Drought, Floods and a Broken Leg: The Dangers of Farming in Australia

18 Dec 2013

By Patrick Fagan

There's no doubt farming in Australia has a long and rich history and has made a significant economic and cultural contribution to our way of life.

If you think about the risks which face the agricultural industry the first thoughts that usually come to mind are around the impacts of droughts and floods. It is interesting to consider however, that farms are in fact Australia's most dangerous workplaces, accounting for around one quarter of all work-related deaths. While Australian farming makes up only around four percent of the work force, it accounts for approximately 20 percent of all work-related injury.

The consequences arising from work related farming injuries are varied.

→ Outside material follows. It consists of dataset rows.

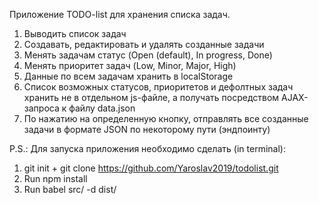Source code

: Приложение TODO-list для хранения списка задач.

1. Выводить список задач
2. Создавать, редактировать и удалять созданные задачи
3. Менять задачам статус (Open (default), In progress, Done)
4. Менять приоритет задач (Low, Minor, Major, High)
5. Данные по всем задачам хранить в localStorage
6. Список возможных статусов, приоритетов и дефолтных задач хранить не в отдельном js-файле, а получать посредством AJAX-запроса к файлу data.json
7. По нажатию на определенную кнопку, отправлять все созданные задачи в формате JSON по некоторому пути (эндпоинту)

P.S.: 
Для запуска приложения необходимо сделать (in terminal):
1. git init + git clone https://github.com/Yaroslav2019/todolist.git
2. Run npm install
3. Run babel src/ -d dist/
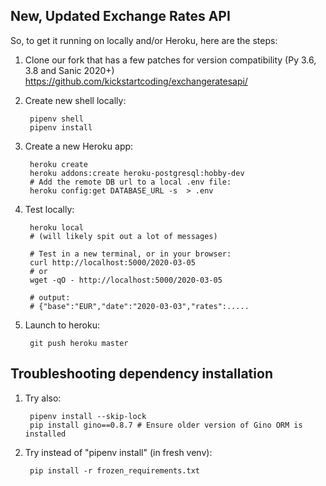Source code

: New, Updated Exchange Rates API
----------------------------------

So, to get it running on locally and/or Heroku, here are the steps:


1. Clone our fork that has a few patches for version compatibility (Py 3.6, 3.8 and Sanic 2020+) <https://github.com/kickstartcoding/exchangeratesapi/>

2. Create new shell locally:

        pipenv shell
        pipenv install

3. Create a new Heroku app:


        heroku create
        heroku addons:create heroku-postgresql:hobby-dev
        # Add the remote DB url to a local .env file:
        heroku config:get DATABASE_URL -s  > .env


4. Test locally:


        heroku local
        # (will likely spit out a lot of messages)

        # Test in a new terminal, or in your browser:
        curl http://localhost:5000/2020-03-05
        # or
        wget -qO - http://localhost:5000/2020-03-05

        # output:
        # {"base":"EUR","date":"2020-03-03","rates":.....


5. Launch to heroku:

        git push heroku master


Troubleshooting dependency installation
----------------------------------------

1. Try also:

        pipenv install --skip-lock
        pip install gino==0.8.7 # Ensure older version of Gino ORM is installed

2. Try instead of "pipenv install" (in fresh venv):

        pip install -r frozen_requirements.txt

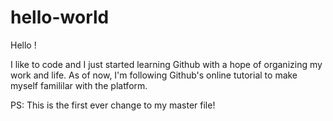 # hello-world
Hello !

I like to code and I just started learning Github with a hope of organizing my work and life. As of now, I'm following Github's online tutorial to make myself famililar with the platform. 

PS: This is the first ever change to my master file!
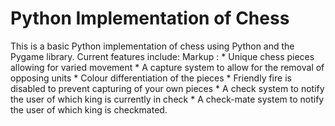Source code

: # Python Implementation of Chess
This is a basic Python implementation of chess using Python and the Pygame library. 
Current features include:
Markup : * Unique chess pieces allowing for varied movement
         * A capture system to allow for the removal of opposing units
         * Colour differentiation of the pieces
         * Friendly fire is disabled to prevent capturing of your own pieces
         * A check system to notify the user of which king is currently in check
         * A check-mate system to notify the user of which king is checkmated.
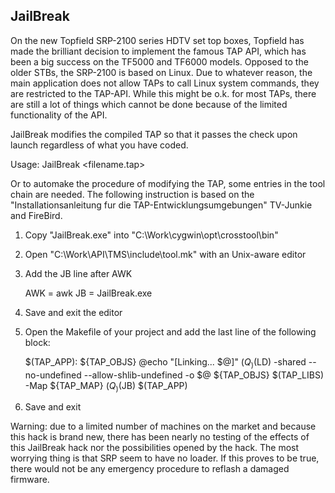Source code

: ## JailBreak

On the new Topfield SRP-2100 series HDTV set top boxes, Topfield has
made the brilliant decision to implement the famous TAP API, which has
been a big success on the TF5000 and TF6000 models. Opposed to the older
STBs, the SRP-2100 is based on Linux. Due to whatever reason, the main
application does not allow TAPs to call Linux system commands, they are
restricted to the TAP-API. While this might be o.k. for most TAPs, there
are still a lot of things which cannot be done because of the limited
functionality of the API.

JailBreak modifies the compiled TAP so that it passes the check upon
launch regardless of what you have coded.

Usage: JailBreak <filename.tap>

Or to automake the procedure of modifying the TAP, some entries in the
tool chain are needed. The following instruction is based on the
"Installationsanleitung fur die TAP-Entwicklungsumgebungen" TV-Junkie
and FireBird.

1. Copy "JailBreak.exe" into "C:\Work\cygwin\opt\crosstool\bin"
2. Open "C:\Work\API\TMS\include\tool.mk" with an Unix-aware editor
3. Add the JB line after AWK

    AWK 	= awk
    JB 	= JailBreak.exe

4. Save and exit the editor
5. Open the Makefile of your project and add the last line of the following block:

    $(TAP_APP): ${TAP_OBJS}
	    @echo "[Linking... $@]"
	    $(Q_)$(LD) -shared --no-undefined --allow-shlib-undefined  -o $@ ${TAP_OBJS} $(TAP_LIBS) -Map ${TAP_MAP}
	    $(Q_)$(JB) $(TAP_APP)

6. Save and exit

Warning: due to a limited number of machines on the market and because
this hack is brand new, there has been nearly no testing of the effects
of this JailBreak hack nor the possibilities opened by the hack. The
most worrying thing is that SRP seem to have no loader. If this proves
to be true, there would not be any emergency procedure to reflash a
damaged firmware.

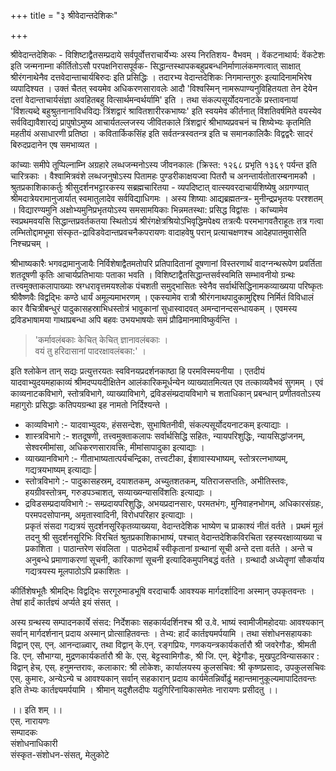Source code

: +++
title = "३ श्रीवेदान्तदेशिकः"

+++

श्रीवेदान्तदेशिकः - विशिष्टाद्वैतसम्प्रदाये सर्वपूर्वोत्तराचार्येभ्यः अस्य निरतिशय- वैभवम् । वेंकटनाथार्य: वेंकटेशः इति जन्मनाम्ना कीर्तितोऽसौ परपक्षनिरासपूर्वक- सिद्धान्तस्थापकबहुप्रबन्धनिर्माणालंकमणत्वात् साक्षात् श्रीरंगनाथेनैव दत्तवेदान्ताचार्यबिरुदः इति प्रसिद्धिः । तदारभ्य वेदान्तदेशिकः निगमान्तगुरुः इत्यादिनामभिरेष व्यपादिश्यत । उक्तं चैतत् स्वयमेव अधिकरणसारावलेः आदौ 'विश्वस्मिन् नामरूपाण्यनुविहितयता तेन देयेन दत्तां वेदान्ताचार्यसंज्ञा अवहितबहु वित्सार्थमन्वर्थर्यामि' इति । तथा संकल्पसूर्योदयनाटके प्रस्तावनायां 'विंशत्यब्दे बहुश्रुतनानाविधविद्यः त्रिंशद्वारं श्रावितशारीरकभाष्यः' इति स्वयमेव कीर्तनात् विंशतिवर्षमिते वयस्येव सर्वविद्यावैशारद्यं प्रापुषोऽमुष्य आचार्यतल्लजस्य जीवितकाले त्रिंशद्वारं श्रीभाष्यप्रवचनं च शिष्येभ्यः कृतमिति महतीयं असाधारणी प्रतिष्ठा । कवितार्किकसिंह इति सर्वतन्त्रस्वतन्त्र इति च समानकालिकैः विद्वद्वरैः सादरं बिरुदप्रदानेन एष समभाव्यत ।  


कांच्याः समीपे तूप्पिल्नाम्नि अग्रहारे लब्धजन्मनोऽस्य जीवनकालः (क्रिस्त: १२६८ प्रभृति १३६९ पर्यन्त इति चारित्रकाः । वैश्वामित्रवंशे लब्धजनुषोऽस्य पितामहः पुण्डरीकाक्षयज्वा पितरौ च अनन्तार्यतोतारम्बनामकौ । श्रुतप्रकाशिकाकर्तुः श्रीसुदर्शनभट्टारकस्य सब्रह्मचारितया - व्यपदिष्टात् वात्स्यवरदाचार्यशिष्येषु अग्रगण्यात् श्रीमदात्रेयरामानुजार्यात् स्वमातुलादेव सर्वविद्याधिगमः । अस्य शिष्याः आद्यब्रह्मतन्त्र- मुनीन्द्रप्रभृतयः परश्शतम् । विद्यारण्यमुनि अक्षोभ्यमुनिप्रभृतयोऽस्य समसामयिकाः भिन्नमतस्था: प्रसिद्ध विद्वांसः । कांच्यामेव स्वप्रथमवयसि सिद्धान्तप्रवर्तकतया स्थितोऽयं श्रीरंगक्षेत्रश्रियोऽभिवृद्धिमपेक्ष्य तत्रत्यैः परमभागवतैराहूतः तत्र गत्वा लम्भितोद्दामभूमा संस्कृत-द्राविडवेदान्तप्रवचनैकपरायणः वादाहवेषु परान् प्रत्याचक्षणश्च आदेहपातमुवासेति निश्चप्रचम् ।  

श्रीभाष्यकारैः भगवद्रामानुजायैः निर्विशेषाद्वैतमतोपरि प्रतिपादितानां दूषणानां विस्तरणार्थं वादग्नन्थरूपेण प्रवर्तिता शतदूषणी कृतिः आचार्यप्रतिभायाः पताका भवति । विशिष्टाद्वैतसिद्धान्तसर्वस्वमिति सम्भावनीयो ग्रन्थः तत्त्वमुक्ताकलापाख्याः स्रग्धरावृत्तमयश्लोक पंचशती समुद्भासितः स्वेनैव सर्वार्थसिद्धिनामकव्याख्यया परिष्कृतः श्रीवैष्णवैः विद्वद्भिः कण्ठे धार्यं अमूल्यमाभरणम् । एकस्यामेव रात्रौ श्रीरंगनाथपादुकामुद्दिश्य निर्मितं विविधालं कार वैचित्रीबन्धुरं पादुकासहस्राभिधस्तोत्रं भावुकानां सुधास्वादवत् अमन्दानन्दसन्धायकम् । एवमस्य द्रविडभाषामया गाथाप्रबन्धा अपि बहवः उभयभाषयोः समं प्रौढिमानमाविष्कुर्वन्ति ।  

> 'कर्मावलंबकाः केचित् केचित् ज्ञानावलंबकाः ।  
वयं तु हरिदासानां पादरक्षावलंबका:' ।  

इति श्लोकेन तान् सद्यः प्रत्युत्तरयतः स्वविनयप्रदर्शनकाष्ठा हि परमविस्मयनीया । एतदीयं यादवाभ्युदयमहाकाव्यं श्रीमदप्पयदीक्षितेन आलंकारिकमूर्धन्येन व्याख्यातमित्यत एव तत्काव्यवैभवं सुगमम् । एवं काव्यनाटकविभागे, स्तोत्रविभागे, व्याख्याविभागे, द्रविडसंम्प्रदायविभागे च शताधिकान् प्रबन्धान् प्रणीतवतोऽस्य महागुरोः प्रसिद्धाः कतिपयग्रन्था इह नामतो निर्दिश्यन्ते ।  

- काव्यविभागे :- यादवाभ्युदयः, हंससन्देशः, सुभाषितनीवी, संकल्पसूर्योदयनाटकम् 
इत्याद्याः ।  
- शास्त्रविभागे :- शतदूषणी, तत्त्वमुक्ताकलापः सर्वार्थसिद्धि सहितः, न्यायपरिशुद्धिः, न्यायसिद्धांजनम्, सेश्वरमीमांसा, अधिकरणसारावत्त्रिः, मीमांसापादुका इत्याद्याः ।  
- व्याख्यानविभागे :- गीताभाष्यतात्पर्यचन्द्रिका, तत्त्वटीका, ईशावास्यभाष्यम्, स्तोत्ररत्नभाष्यम्, गद्यत्रयभाष्यम् इत्याद्याः | 
- स्तोत्रविभागे :- पादुकासहस्रम्, दयाशतकम्, अच्युतशतकम्, यतिराजसप्ततिः, अभीतिस्तवः, हयग्रीवस्तोत्रम्, गरुडपञ्चाशत्, सव्याख्यन्यासविंशतिः इत्याद्याः ।  
- द्रविडसम्प्रदायविभागे :- सम्प्रदायपरिशुद्धिः, अभयप्रदानसारः, परमतभंगः, मुनिवाहनभोगम्, अधिकारसंग्रहः, परमपदसोपानम्, अमृतास्वादिनी, विरोधपरिहार इत्याद्याः ।  
प्रकृतं संसदा गद्यत्रयं सुदर्शनसूरिकृतव्याख्यया, वेदान्तदेशिक भाष्येण च प्राकाश्यं नीतं वर्तते । प्रथमं मूलं तदनु श्री सुदर्शनसूरिभिः विरचितं श्रुतप्रकाशिकाभाष्यं, पश्चात् वेदान्तदेशिकविरचिता रहस्यरक्षाव्याख्या च प्रकाशिता । पाठान्तरेण संवलिता । पाठभेदार्थं स्वीकृतानां ग्रन्थानां सूची अन्ते दत्ता वर्तते । अन्ते च अनुबन्धे प्रमाणाकरणां सूचनी, कारिकाणां सूचनी इत्यादिकमुपनिबद्धं वर्तते । ग्रन्थादौ अध्येतॄणां सौकर्याय गद्यत्रयस्य मूलपाठोऽपि प्रकाशितः ।  

कीर्तिशेषभूतैः श्रीमद्भिः विद्वद्भिः सरगूरुमाडभूषि वरदाचार्यैः आवश्यक मार्गदर्शादिना अस्मान् उपकृतवन्तः । तेषां हार्दं कार्तज्ञ्यं अर्प्यते इयं संसत् ।  

अस्य ग्रन्थस्य सम्पादनकार्ये संसद: निर्देशकाः सहकार्यदर्शिनश्च श्री उ.वे. भाष्यं स्वामीजीमहोदयाः आवश्यकान् सर्वान् मार्गदर्शनान् प्रदाय अस्मान् प्रोत्साहितवन्तः । तेभ्य: हार्दं कार्तज्ञ्यमर्पयामि । तथा संशोधनसहायकाः विद्वान् एस्. एन्. आनन्दाळ्वार्, तथा विद्वान् के.एन्. रङ्गप्रियः, गणकयन्त्रकार्यकर्तारौ श्री जवरेगौडः, श्रीमती डि. एन्. सौभाग्या, मुद्रणकार्यकर्तारौ श्री के. एस्. बेट्टस्वामिगौडः, श्री जि. एन्. बेट्टेगौडः, मुखपुटविन्यासकार : विद्वान् हेच्. एस्. हनुमन्तरावः, कलाकार: श्री लोकेशः, कार्यालयस्य कुलसचिव: श्री कृष्णप्रसादः, उपकुलसचिवः एस्. कुमारः, अन्येऽन्ये च आवश्यकान् सर्वान् सहकारान् प्रदाय कार्यमेतन्निर्वोढुं महान्तमानुकूल्यमापादितवन्तः इति तेभ्यः कार्तज्ञ्यमर्पयामि । श्रीमान् यदुशैलदीपः यदुगिरिनायिकासमेतः नारायणः प्रसीदतु ।।  

।। इति शम् ।।   
एस्. नारायणः  
सम्पादकः  
संशोधनाधिकारी   
संस्कृत-संशोधन-संसत्, मेलुकोटे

The individual's pain and suffering is often overshadowed by medical costs which are compounded by loss of income through uncompleted work or increased cost of replacement labour.

As the farming community is most likely to experience work-related accidents and deaths, many residents of regional Australia face an increased risk of financial hardship if they are unable to work, either temporarily or permanently. For some, this could even mean losing a farm that has been in the family for generations.

Reducing the risks

The good news is there are measures which can be put in place to reduce the risk of injury or death such as properly training staff, regular machinery maintenance, installation of appropriate guards and barriers and the careful storage and handling of hazardous chemicals.

For some, there are also ways to mitigate the potentially disastrous financial impact should, a valuable co-worker or family member suffer an illness, serious injury, or worse. Options can include:

  • Life Cover - which provides a lump sum to your dependants if you're not there to provide for them.
  • Trauma Cover - this pays a lump sum on diagnosis of serious medical conditions such as cancer or heart attack and often provides funds just when they are needed the most.
  • Income Protection – which can provide a benefit if you are not able to work due to illness or injury.
  • Total and Permanent Disability Insurance (TPD) - may also be an important part of a farmers insurance solution, as it provides a lump sum if the insured person becomes permanently disabled.

Although insurance is subject to underwriting, all too often I see people who have inadequate or no insurance cover to enable their loved ones to maintain financial security without having to sell the family's assets such as a farm or business.

If you're one of the many people who consider personal risk insurance to be too expensive, it's worth weighing up that you can financially protect yourself and your family from as little as the price of a cup of coffee a day. Compare this to the impact of not having insurance which could cost you everything – like your farm, home or business – and, in the end, the numbers really do speak for themselves.